Surface location error variation with axial location for b = 12 mm, Ω = 7500 rpm, and γ = 30 deg (helix angle). The \(\left| z \right| = 0\) position corresponds to the tool’s free end (see Fig. 5.2.10)

Fig. 5.2.12

Surface location error variation with axial location for b = 6 mm, Ω = 3750 rpm, and γ = 30 deg

Let’s explore what happens to surface location error and its axial variation if we select the axial depth for constant cutting force, as described in Section 4.5. For the selected tool, the constant cutting force axial depth is:

$$b = \frac{{d \cdot \phi _p }}{{2\tan \left( \gamma \right)}} = \frac{{12.7 \cdot 90\frac{\pi }{{180}}}}{{2\tan \left( {30} \right)}} = 17.3\,{\rm mm}.$$

Unfortunately, this axial depth is unstable for the given FRF and force model, even at the N = 0 best speed of 7500 rpm. If the helix angle is increased to 45 deg, however, the constant force depth becomes 10.0 mm, which is stable at 7500 rpm. In this case, the constant force eliminates the surface location error variation with axial depth due to the time invariance of the vibration, i.e., constant force yields constant deflection (after the initial transients have decayed) so the time at which the cutter enters or exits the cut does not change the error. We must realize that the resulting surface location error still is not zero, even for the constant force condition. The error is simply determined from the ratio of the force to the stiffness, where \(k = 1 \times 10^7\) N/m for this example. The Matlab ^® program p_5_2_2_9.m was used to generate Fig. 5.2.13, which displays the y direction force, F _y = 284 N at steady state, and corresponding deflection, \(y = \frac{{284}}{{1 \times 10^7 }} = 2.8 \times 10^{ - 5}\) m = 28 μm. For the selected up milling 50% radial immersion cut, this gives an overcut surface. However, the error is small relative to the 12 mm axial depth, non-constant force results shown in Fig. 5.2.11.

Fig. 5.2.13

Constant y direction cutting force and displacement when b = 10.0 mm for a helix angle of 45 deg on the four tooth, 12.7 mm diameter endmill

In a nutshell

The helix of the tool allows the surface location error to vary along the axis of an endmill. For this reason, a perfectly ground, exactly centered, and correctly balanced endmill that is rotating in a spindle with no error motions may still produce a non-straight sidewall during peripheral milling. The error along the wall that is parallel to the axis of the tool is a record of the tool’s dynamic displacement as it rotates because different levels of the wall (bottom to top) are created at successive instants in time during the tool’s rotation.

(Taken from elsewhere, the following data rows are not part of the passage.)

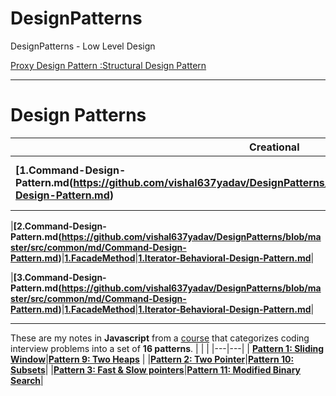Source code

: # DesignPatterns
DesignPatterns - Low Level Design

[Proxy Design Pattern :Structural Design Pattern](https://youtu.be/9MxHKlVc6ZM)


---
# Design Patterns

|**Creational**|**Structural**|**Behavourial**|
|---|---|---|
|<b>[1.Command-Design-Pattern.md(https://github.com/vishal637yadav/DesignPatterns/blob/master/src/common/md/Command-Design-Pattern.md)</b>|<b>[1.FacadeMethod](https://github.com/vishal637yadav/DesignPatterns/blob/master/src/common/md/FacadeMethodDesignPattern.md)</b>|<b>[1.Iterator-Behavioral-Design-Pattern.md](https://github.com/vishal637yadav/DesignPatterns/blob/master/src/common/md/Iterator-Behavioral-Design-Pattern.md)</b>|

|<b>[2.Command-Design-Pattern.md(https://github.com/vishal637yadav/DesignPatterns/blob/master/src/common/md/Command-Design-Pattern.md)</b>|<b>[1.FacadeMethod](https://github.com/vishal637yadav/DesignPatterns/blob/master/src/common/md/FacadeMethodDesignPattern.md)</b>|<b>[1.Iterator-Behavioral-Design-Pattern.md](https://github.com/vishal637yadav/DesignPatterns/blob/master/src/common/md/Iterator-Behavioral-Design-Pattern.md)</b>|

|<b>[3.Command-Design-Pattern.md(https://github.com/vishal637yadav/DesignPatterns/blob/master/src/common/md/Command-Design-Pattern.md)</b>|<b>[1.FacadeMethod](https://github.com/vishal637yadav/DesignPatterns/blob/master/src/common/md/FacadeMethodDesignPattern.md)</b>|<b>[1.Iterator-Behavioral-Design-Pattern.md](https://github.com/vishal637yadav/DesignPatterns/blob/master/src/common/md/Iterator-Behavioral-Design-Pattern.md)</b>|

---
These are my notes in <b>Javascript</b> from a [course](https://www.educative.io/courses/grokking-the-coding-interview) that categorizes coding interview problems into a set of <b>16 patterns</b>. 
|   |   |
|---|---|
| <b>[Pattern 1: Sliding Window](./✅%20%20Pattern%2001%20:%20Sliding%20Window.md)</b>|<b>[Pattern 9: Two Heaps](./✅%20🙃%20Pattern%2009:%20Two%20Heaps.md)</b>   |
|<b>[Pattern 2: Two Pointer](./✅%20%20Pattern%2002:%20Two%20Pointers.md)</b>|<b>[Pattern 10: Subsets](./✅%20%20Pattern%2010:%20Subsets.md)</b>|
|<b>[Pattern 3: Fast & Slow pointers](./✅%20%20Pattern%2003:%20Fast%20%26%20Slow%20pointers.md)</b>|<b>[Pattern 11: Modified Binary Search](./✅%20%20Pattern%2011:%20Modified%20Binary%20Search.md)</b>|
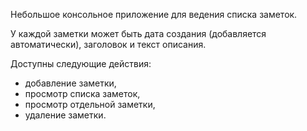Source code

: Небольшое консольное приложение для ведения списка заметок.

У каждой заметки может быть дата создания (добавляется автоматически), заголовок и текст описания.

Доступны следующие действия:
- добавление заметки,
- просмотр списка заметок,
- просмотр отдельной заметки,
- удаление заметки.
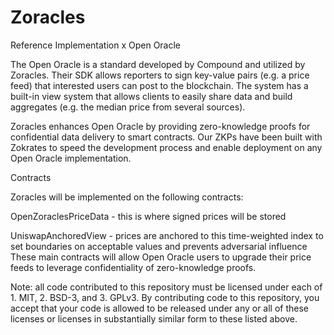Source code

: # Zoracles

Reference Implementation x Open Oracle

The Open Oracle is a standard developed by Compound and utilized by Zoracles. Their SDK allows reporters to sign key-value pairs (e.g. a price feed) that interested users can post to the blockchain. The system has a built-in view system that allows clients to easily share data and build aggregates (e.g. the median price from several sources).

Zoracles enhances Open Oracle by providing zero-knowledge proofs for confidential data delivery to smart contracts. Our ZKPs have been built with Zokrates to speed the development process and enable deployment on any Open Oracle implementation.

Contracts

Zoracles will be implemented on the following contracts:

OpenZoraclesPriceData - this is where signed prices will be stored

UniswapAnchoredView - prices are anchored to this time-weighted index to set boundaries on acceptable values and prevents adversarial influence 
These main contracts will allow Open Oracle users to upgrade their price feeds to leverage confidentiality of zero-knowledge proofs.

Note: all code contributed to this repository must be licensed under each of 1. MIT, 2. BSD-3, and 3. GPLv3. By contributing code to this repository, you accept that your code is allowed to be released under any or all of these licenses or licenses in substantially similar form to these listed above.
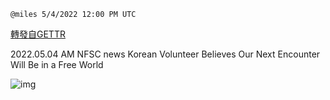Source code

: 
`@miles 5/4/2022 12:00 PM UTC`

[轉發自GETTR](https://gettr.com/post/p18aejv621e)

2022.05.04  AM NFSC news   Korean Volunteer Believes Our Next Encounter Will Be in a Free World

![img](https://media.gettr.com/group25/origin/2022/05/04/11/278dc230-4452-785a-5b25-3194f616efde/9548d67018b19975dcafea4c4484666a.png)
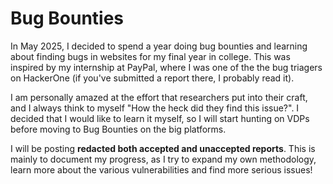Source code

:# Bug Bounties

In May 2025, I decided to spend a year doing bug bounties and learning about finding bugs in websites for my final year in college. This was inspired by my internship at PayPal, where I was one of the the bug triagers on HackerOne (if you've submitted a report there, I probably read it).&#x20;

I am personally amazed at the effort that researchers put into their craft, and I always  think to myself "How the heck did they find this issue?". I decided that I would like to learn it myself, so I will start hunting on VDPs before moving to Bug Bounties on the big platforms.&#x20;

I will be posting **redacted both accepted and unaccepted reports**. This is mainly to document my progress, as I try to expand my own methodology, learn more about the various vulnerabilities and find more serious issues!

5.2.3 Combining Stability and Surface Location Error in a Single Diagram

As a final activity in this section, let’s combine the stability and surface location error data in a single diagram. We’ll consider the following conditions: 50% radial immersion up milling at spindle speeds from 2800 rpm to 10000 rpm, N _t = 4, γ = 30 deg, d = 12.7 mm diameter, f _t = 0.1 mm/tooth, b = 0.4 mm to 5 mm (for the surface location error calculations), k _t = 700 N/mm², k _n = 210 N/mm², k _te = k _ne = 0 N/mm, and symmetric structural dynamics with a stiffness of \(1 \times 10^7\) N/m, 1% damping, and 500 Hz natural frequency. The results are displayed in Fig. 5.2.14, where 15 terms were used in the Fourier series force model ². The Matlab ^® program p_5_2_2_10.m was executed to generate the figure, which displays the stability boundary (dotted line) in addition to surface location error contours (solid lines) at a constant error level of 100 μm; note that the surface location error was calculated at the free end of the tool for this example. The error level is larger within the contours similar to Fig. 5.2.5. This “super” diagram shows that a portion of the stable zone (inside the error contours) is inaccessible if the user desires the surface location error to be less than 100 μm. The information provided in Fig. 5.2.14 could be used at the process planning stage, for example, to select machining conditions that satisfy both stability and accuracy requirements.

Fig. 5.2.14

Stability (dotted line) and surface location error (solid line) information combined in a single “super” diagram. The solid contour lines identify the {spindle speed, axial depth} combinations where the error level is 100 μm. The simulation parameters are: 50% radial immersion up milling, N _t = 4, γ = 30 deg, d = 12.7 mm diameter, f _t = 0.1 mm/tooth, k _t = 700 N/mm², k _n = 210 N/mm², k _te = k _ne = 0 N/mm, and symmetric structural dynamics with a stiffness of 1x10⁷ N/m, 1% damping, and 500 Hz natural frequency

5.3 Cycloidal Tool Path Time-Domain Simulation

Similar to Sections 4.4 and 4.5., we now detail a time-domain milling simulation based on the ‘Regenerative Force, Dynamic Deflection Model’ described by Smith and Tlusty [6]. The simulation includes the contribution of the tool vibrations to the instantaneous chip thickness and provides predictions for both force and deflection in the x (feed) and y directions. Vibrations along the tool axis, or z direction, are not considered. We also model the cycloidal motion of the cutter teeth, rather than assuming a circular tool path. Other instances of cycloidal tool path simulations from the literature are provided in [19–21], for example. Our approach [22] is similar in nature to that described in [21].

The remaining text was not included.